| TASK |
All records below are to be set down precisely as written, excluding pictures.

Data records
··········

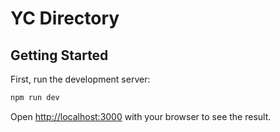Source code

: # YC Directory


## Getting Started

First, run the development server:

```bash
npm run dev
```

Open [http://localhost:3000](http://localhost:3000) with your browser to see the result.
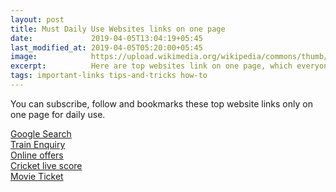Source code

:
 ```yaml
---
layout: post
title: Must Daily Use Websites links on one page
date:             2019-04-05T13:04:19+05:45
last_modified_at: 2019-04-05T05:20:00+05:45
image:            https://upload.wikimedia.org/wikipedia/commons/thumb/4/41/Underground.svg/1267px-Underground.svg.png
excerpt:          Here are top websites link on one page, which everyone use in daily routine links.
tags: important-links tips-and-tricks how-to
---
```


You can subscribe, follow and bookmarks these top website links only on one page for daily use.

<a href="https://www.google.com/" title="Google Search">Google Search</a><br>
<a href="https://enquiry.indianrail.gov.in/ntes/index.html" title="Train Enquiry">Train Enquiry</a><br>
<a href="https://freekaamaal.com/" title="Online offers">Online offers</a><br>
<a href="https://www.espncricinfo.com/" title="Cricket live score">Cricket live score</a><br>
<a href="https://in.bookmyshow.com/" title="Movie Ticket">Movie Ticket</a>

··········

| REPLY TO THE TASK |
Source code

: # YC Directory


## Getting Started

First, run the development server:

```bash
npm run dev
```

Open [http://localhost:3000](http://localhost:3000) with your browser to see the result.
Source code

:
 ```yaml
---
layout: post
title: Must Daily Use Websites links on one page
date:             2019-04-05T13:04:19+05:45
last_modified_at: 2019-04-05T05:20:00+05:45
image:            https://upload.wikimedia.org/wikipedia/commons/thumb/4/41/Underground.svg/1267px-Underground.svg.png
excerpt:          Here are top websites link on one page, which everyone use in daily routine links.
tags: important-links tips-and-tricks how-to
---
```


You can subscribe, follow and bookmarks these top website links only on one page for daily use.

<a href="https://www.google.com/" title="Google Search">Google Search</a><br>
<a href="https://enquiry.indianrail.gov.in/ntes/index.html" title="Train Enquiry">Train Enquiry</a><br>
<a href="https://freekaamaal.com/" title="Online offers">Online offers</a><br>
<a href="https://www.espncricinfo.com/" title="Cricket live score">Cricket live score</a><br>
<a href="https://in.bookmyshow.com/" title="Movie Ticket">Movie Ticket</a>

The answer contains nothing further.